### What this task involves:
In the entries below, begin at the line that has "(免责声明：本文内容均不构成" and stop after the line that has "- dezarhivati arhiva intr-un folder gol"; output those lines exactly, leaving out pictures.

### Source records:
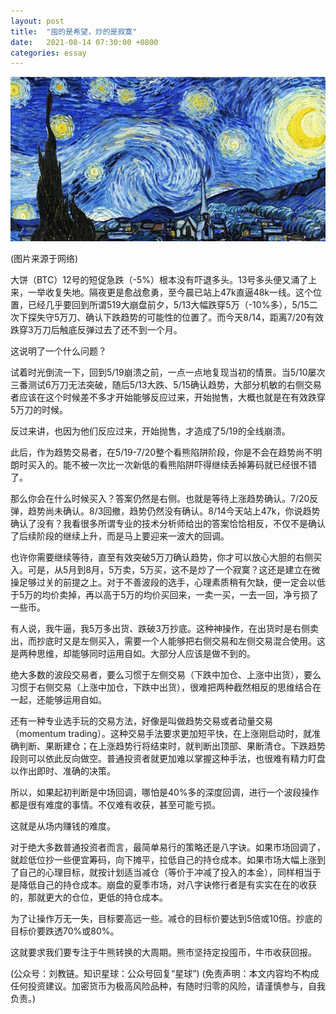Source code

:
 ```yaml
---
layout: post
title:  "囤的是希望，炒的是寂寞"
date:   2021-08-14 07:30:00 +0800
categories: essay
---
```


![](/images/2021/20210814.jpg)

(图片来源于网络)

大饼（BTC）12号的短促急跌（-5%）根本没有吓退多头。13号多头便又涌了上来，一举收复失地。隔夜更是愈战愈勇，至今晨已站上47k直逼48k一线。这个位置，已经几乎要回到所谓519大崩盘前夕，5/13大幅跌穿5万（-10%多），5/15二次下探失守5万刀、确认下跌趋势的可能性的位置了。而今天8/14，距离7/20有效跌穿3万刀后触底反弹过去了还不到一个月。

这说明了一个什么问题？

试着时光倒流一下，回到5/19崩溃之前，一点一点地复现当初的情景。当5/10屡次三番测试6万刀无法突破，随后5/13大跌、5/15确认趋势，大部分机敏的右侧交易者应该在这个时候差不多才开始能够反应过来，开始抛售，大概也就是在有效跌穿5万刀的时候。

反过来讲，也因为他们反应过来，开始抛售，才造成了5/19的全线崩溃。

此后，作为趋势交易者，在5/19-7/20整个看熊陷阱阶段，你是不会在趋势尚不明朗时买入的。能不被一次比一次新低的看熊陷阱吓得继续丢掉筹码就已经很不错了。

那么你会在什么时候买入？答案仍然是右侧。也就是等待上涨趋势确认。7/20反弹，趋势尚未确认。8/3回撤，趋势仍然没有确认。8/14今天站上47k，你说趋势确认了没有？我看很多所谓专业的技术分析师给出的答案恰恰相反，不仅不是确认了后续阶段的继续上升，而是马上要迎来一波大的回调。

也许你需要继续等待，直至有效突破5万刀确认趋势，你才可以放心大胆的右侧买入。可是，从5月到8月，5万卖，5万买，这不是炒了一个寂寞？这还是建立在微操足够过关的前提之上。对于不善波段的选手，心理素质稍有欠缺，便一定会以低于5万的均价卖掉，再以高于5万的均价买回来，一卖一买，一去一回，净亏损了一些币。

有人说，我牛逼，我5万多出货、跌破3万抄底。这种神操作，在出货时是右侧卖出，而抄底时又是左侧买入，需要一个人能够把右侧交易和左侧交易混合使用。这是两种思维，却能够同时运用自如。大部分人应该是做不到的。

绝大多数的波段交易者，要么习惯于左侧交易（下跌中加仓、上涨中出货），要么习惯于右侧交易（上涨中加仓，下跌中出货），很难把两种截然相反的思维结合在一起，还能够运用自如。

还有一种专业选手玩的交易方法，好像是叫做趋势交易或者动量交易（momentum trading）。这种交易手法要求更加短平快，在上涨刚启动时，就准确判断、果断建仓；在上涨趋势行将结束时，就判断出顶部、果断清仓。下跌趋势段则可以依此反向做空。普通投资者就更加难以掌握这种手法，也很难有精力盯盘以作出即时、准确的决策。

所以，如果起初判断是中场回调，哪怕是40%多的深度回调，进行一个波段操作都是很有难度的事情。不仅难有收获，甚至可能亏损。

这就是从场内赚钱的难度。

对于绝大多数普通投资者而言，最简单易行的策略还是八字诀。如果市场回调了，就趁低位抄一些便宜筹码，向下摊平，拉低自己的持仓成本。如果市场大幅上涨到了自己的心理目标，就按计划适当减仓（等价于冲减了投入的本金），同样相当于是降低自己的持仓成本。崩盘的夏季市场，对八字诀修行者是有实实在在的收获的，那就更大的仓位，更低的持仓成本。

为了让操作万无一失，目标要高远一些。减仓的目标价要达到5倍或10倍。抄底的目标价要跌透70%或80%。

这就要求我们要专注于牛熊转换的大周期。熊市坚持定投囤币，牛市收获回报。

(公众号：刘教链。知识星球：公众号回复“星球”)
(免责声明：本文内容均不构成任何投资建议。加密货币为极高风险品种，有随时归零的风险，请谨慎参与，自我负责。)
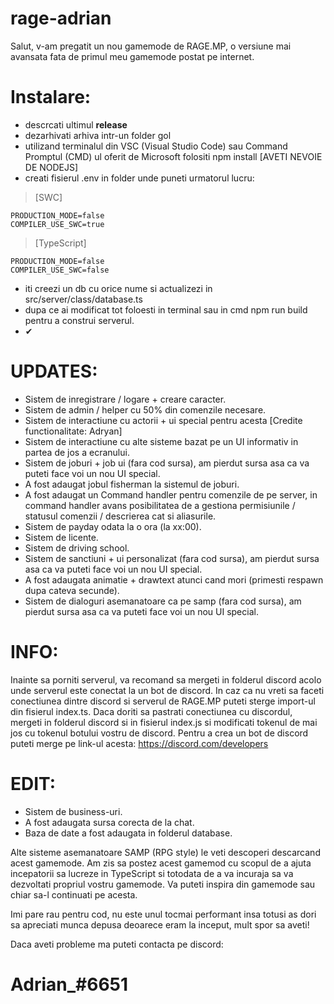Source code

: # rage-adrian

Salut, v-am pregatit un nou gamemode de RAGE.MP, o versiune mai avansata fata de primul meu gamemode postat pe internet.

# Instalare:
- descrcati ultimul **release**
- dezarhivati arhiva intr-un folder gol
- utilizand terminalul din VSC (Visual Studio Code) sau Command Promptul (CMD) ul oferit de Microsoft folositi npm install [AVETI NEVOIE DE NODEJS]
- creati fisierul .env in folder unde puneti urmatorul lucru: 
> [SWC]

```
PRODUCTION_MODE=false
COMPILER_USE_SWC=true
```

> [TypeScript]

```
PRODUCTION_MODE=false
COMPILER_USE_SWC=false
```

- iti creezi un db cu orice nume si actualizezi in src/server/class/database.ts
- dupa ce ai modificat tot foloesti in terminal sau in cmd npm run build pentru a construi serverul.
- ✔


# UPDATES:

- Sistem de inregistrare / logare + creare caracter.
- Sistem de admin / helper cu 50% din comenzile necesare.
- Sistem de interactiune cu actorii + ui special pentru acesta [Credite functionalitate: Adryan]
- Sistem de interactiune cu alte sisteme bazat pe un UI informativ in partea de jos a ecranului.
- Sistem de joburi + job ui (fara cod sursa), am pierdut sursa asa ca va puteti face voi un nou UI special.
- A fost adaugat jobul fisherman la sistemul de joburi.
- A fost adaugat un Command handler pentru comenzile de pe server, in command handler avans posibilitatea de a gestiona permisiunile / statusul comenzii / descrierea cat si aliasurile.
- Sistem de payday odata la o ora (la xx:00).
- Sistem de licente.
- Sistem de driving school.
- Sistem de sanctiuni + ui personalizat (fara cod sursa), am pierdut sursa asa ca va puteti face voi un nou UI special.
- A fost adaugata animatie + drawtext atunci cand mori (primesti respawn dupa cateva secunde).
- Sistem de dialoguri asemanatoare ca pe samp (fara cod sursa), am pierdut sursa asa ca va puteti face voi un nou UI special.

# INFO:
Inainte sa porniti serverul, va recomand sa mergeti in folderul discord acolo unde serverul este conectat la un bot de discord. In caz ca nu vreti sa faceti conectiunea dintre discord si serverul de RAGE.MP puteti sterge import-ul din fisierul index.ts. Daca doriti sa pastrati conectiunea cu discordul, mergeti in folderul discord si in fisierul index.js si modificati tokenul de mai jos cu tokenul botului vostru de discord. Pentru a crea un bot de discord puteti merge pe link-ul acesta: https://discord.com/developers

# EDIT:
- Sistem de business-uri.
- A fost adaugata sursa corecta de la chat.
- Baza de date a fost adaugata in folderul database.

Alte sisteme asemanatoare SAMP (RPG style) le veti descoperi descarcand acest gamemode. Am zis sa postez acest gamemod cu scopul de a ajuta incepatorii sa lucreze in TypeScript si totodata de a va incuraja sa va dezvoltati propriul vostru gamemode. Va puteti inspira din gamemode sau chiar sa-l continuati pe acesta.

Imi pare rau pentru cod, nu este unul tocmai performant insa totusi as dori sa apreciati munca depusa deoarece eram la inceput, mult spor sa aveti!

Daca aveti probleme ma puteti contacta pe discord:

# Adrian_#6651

...

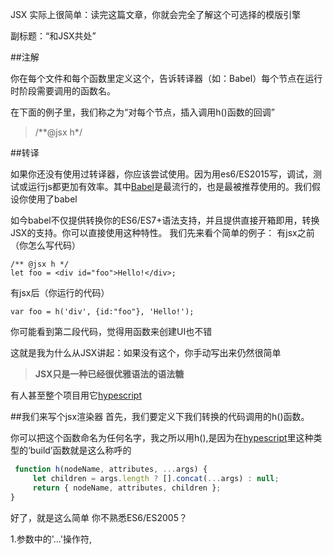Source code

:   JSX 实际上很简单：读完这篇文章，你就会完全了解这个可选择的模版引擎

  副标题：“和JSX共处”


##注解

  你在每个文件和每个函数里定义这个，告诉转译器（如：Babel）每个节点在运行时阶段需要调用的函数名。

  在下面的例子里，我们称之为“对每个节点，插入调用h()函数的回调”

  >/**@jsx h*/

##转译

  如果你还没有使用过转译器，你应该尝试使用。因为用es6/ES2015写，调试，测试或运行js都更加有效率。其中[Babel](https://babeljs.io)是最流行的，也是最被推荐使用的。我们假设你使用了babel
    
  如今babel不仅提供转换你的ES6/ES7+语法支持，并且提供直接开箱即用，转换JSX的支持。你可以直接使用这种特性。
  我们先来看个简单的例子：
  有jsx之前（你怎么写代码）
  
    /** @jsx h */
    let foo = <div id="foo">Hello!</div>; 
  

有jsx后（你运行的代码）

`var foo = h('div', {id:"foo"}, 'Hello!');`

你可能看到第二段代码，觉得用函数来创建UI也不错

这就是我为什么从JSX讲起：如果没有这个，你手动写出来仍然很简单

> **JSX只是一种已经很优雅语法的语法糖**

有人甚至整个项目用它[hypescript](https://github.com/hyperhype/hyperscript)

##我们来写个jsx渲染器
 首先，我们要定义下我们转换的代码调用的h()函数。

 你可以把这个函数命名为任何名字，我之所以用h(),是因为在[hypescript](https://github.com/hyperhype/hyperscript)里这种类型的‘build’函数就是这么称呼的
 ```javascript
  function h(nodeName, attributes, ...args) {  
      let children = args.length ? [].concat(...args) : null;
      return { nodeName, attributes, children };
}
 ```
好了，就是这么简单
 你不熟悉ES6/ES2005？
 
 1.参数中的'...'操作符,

### Exercise answer:
(免责声明：本文内容均不构成任何投资建议。加密货币为极高风险品种，有随时归零的风险，请谨慎参与，自我负责。)
Source code

: # rage-adrian

Salut, v-am pregatit un nou gamemode de RAGE.MP, o versiune mai avansata fata de primul meu gamemode postat pe internet.

# Instalare:
- descrcati ultimul **release**
- dezarhivati arhiva intr-un folder gol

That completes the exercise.